To do ->
What you return must be an exact copy of the lines in the listing below between the line holding "- **Mitigation**: Comprehensive" and the line holding "- **Impact**: Disruption", inclusive, and nothing more.

Source records ->
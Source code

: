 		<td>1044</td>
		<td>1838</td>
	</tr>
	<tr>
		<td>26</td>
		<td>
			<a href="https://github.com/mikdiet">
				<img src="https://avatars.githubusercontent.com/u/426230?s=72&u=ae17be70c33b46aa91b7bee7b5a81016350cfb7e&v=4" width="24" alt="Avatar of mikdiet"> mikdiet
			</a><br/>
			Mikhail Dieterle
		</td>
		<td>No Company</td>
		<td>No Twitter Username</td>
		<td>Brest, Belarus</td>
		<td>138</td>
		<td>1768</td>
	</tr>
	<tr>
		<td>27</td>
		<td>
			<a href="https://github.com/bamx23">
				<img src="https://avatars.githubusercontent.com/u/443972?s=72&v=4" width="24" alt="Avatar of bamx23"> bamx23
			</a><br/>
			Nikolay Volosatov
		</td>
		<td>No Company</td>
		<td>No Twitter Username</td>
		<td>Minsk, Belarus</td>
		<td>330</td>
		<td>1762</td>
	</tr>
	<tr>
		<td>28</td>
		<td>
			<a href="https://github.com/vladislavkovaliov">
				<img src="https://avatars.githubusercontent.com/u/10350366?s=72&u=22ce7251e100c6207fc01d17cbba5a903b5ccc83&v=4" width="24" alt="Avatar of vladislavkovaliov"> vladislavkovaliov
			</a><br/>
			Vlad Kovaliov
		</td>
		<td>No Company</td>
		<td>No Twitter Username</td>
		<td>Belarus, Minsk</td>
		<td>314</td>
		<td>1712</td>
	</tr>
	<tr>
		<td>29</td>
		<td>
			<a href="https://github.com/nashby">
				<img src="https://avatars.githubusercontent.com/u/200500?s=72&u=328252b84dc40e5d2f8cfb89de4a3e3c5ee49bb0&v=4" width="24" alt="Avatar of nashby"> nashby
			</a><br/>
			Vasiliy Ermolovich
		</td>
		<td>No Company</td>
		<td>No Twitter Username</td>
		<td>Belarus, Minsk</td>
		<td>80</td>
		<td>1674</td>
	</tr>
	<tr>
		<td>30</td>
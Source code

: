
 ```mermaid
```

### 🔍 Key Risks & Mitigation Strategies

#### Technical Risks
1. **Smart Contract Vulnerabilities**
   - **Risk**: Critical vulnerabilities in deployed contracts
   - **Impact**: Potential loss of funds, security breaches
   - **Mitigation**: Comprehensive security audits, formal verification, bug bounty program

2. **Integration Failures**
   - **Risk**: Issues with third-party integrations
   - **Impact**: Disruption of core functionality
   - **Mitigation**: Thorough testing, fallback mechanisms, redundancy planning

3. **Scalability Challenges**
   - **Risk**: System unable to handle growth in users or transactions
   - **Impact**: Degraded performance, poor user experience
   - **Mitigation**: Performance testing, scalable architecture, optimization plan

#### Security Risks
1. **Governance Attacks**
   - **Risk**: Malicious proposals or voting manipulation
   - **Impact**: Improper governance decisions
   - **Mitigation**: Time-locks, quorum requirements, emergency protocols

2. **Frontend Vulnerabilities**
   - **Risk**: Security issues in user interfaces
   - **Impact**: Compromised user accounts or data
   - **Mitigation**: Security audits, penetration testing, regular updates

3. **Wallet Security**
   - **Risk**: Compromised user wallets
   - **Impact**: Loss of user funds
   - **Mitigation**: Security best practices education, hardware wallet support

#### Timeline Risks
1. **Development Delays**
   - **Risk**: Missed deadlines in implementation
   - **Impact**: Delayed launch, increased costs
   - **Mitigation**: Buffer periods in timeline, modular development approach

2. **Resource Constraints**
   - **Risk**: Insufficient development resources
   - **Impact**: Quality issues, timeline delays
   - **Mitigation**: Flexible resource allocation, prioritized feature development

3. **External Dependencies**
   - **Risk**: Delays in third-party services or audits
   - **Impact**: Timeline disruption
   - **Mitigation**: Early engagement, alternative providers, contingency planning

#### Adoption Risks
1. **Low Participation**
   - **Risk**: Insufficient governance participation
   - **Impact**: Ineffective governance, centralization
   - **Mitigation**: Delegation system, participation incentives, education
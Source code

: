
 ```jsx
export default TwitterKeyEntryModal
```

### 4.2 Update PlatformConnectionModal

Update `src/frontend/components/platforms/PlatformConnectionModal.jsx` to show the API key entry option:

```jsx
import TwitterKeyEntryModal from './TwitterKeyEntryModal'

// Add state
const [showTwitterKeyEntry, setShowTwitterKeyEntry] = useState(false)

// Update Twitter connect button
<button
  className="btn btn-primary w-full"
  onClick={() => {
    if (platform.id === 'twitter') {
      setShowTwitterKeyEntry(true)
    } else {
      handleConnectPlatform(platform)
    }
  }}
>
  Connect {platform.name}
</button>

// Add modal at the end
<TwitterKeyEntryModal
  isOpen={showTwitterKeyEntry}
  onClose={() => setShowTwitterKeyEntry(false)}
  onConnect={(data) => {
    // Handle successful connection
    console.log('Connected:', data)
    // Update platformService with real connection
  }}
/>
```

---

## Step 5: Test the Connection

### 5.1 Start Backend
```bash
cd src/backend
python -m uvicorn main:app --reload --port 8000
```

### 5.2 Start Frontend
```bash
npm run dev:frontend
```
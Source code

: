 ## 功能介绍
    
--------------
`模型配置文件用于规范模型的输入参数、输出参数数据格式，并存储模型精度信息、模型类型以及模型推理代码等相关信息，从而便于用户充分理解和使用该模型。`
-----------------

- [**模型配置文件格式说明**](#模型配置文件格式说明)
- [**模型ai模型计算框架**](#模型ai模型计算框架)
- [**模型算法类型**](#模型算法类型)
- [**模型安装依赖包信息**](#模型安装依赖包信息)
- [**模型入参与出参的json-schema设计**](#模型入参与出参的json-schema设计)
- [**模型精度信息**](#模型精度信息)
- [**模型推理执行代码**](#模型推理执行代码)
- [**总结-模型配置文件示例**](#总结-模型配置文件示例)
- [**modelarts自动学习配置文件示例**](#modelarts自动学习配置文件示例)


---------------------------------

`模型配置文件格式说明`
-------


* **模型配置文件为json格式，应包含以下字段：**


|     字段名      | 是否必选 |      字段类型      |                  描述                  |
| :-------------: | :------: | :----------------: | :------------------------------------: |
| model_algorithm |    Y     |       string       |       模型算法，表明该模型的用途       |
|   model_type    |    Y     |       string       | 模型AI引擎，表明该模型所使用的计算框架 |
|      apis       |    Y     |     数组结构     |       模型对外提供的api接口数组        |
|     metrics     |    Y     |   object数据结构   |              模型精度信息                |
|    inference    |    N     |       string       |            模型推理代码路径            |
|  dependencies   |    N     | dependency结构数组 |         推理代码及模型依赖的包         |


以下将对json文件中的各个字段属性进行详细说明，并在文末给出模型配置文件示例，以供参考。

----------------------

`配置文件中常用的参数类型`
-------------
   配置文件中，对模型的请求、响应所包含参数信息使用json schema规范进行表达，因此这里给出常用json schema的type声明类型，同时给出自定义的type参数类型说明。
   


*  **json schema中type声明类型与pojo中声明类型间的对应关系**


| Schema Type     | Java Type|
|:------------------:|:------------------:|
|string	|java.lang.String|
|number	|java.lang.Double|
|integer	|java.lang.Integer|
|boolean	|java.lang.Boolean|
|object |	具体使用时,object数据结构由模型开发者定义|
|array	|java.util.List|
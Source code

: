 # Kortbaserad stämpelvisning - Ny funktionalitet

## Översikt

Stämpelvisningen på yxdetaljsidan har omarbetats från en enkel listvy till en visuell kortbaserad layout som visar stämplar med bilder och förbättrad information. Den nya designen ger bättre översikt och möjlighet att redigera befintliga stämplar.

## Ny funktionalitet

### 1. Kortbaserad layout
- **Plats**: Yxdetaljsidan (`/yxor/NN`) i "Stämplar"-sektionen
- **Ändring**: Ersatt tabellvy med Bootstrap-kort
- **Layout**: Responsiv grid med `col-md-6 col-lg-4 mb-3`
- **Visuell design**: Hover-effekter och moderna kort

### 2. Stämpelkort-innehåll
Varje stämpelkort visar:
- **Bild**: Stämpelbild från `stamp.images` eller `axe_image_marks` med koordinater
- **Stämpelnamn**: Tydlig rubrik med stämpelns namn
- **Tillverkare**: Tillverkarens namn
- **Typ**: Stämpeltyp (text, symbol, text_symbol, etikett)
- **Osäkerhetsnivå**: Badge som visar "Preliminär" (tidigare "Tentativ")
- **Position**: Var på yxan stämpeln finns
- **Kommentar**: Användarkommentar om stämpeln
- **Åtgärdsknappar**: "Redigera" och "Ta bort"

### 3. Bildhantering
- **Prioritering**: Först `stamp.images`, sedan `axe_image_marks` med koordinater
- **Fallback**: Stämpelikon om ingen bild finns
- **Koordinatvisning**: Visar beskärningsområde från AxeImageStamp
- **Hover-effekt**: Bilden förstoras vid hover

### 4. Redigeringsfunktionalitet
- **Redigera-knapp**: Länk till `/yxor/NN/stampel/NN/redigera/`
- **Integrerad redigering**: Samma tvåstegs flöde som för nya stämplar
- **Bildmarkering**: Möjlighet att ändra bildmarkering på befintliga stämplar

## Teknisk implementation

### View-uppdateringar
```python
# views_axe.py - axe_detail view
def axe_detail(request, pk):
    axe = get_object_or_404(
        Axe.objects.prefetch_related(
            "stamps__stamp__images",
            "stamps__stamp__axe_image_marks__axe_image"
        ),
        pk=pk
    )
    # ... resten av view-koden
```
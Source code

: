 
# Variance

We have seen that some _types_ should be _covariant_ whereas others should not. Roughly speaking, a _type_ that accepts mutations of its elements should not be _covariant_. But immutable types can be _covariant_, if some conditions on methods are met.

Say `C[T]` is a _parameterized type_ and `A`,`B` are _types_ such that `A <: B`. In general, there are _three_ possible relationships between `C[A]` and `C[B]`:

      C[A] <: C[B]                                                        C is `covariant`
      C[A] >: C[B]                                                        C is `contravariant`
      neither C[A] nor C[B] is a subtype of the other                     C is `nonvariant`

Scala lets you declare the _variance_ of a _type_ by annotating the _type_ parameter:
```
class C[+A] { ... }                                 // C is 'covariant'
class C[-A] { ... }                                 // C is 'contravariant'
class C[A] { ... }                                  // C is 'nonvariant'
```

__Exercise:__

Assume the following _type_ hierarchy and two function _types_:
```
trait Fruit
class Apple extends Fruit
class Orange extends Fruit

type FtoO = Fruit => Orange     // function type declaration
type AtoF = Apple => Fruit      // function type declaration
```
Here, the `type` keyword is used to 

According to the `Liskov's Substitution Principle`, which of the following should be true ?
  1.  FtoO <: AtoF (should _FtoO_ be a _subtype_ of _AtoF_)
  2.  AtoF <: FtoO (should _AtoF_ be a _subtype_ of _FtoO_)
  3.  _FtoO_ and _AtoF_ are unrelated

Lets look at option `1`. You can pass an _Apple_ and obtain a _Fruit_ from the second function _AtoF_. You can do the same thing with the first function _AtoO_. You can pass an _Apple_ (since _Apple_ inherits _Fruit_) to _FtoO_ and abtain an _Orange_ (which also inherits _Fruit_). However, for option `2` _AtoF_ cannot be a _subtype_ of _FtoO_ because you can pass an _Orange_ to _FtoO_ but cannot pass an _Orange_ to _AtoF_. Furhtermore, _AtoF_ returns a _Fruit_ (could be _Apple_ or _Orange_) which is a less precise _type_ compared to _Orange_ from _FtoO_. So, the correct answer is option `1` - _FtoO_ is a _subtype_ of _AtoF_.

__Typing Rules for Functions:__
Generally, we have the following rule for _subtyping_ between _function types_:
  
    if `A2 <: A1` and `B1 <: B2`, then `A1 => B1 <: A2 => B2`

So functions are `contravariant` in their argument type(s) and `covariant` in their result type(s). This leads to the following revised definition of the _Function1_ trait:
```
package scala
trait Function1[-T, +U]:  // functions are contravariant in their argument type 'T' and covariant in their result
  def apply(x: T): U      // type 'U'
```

The completed task ->
   - **Mitigation**: Comprehensive security audits, formal verification, bug bounty program

2. **Integration Failures**
   - **Risk**: Issues with third-party integrations
   - **Impact**: Disruption of core functionality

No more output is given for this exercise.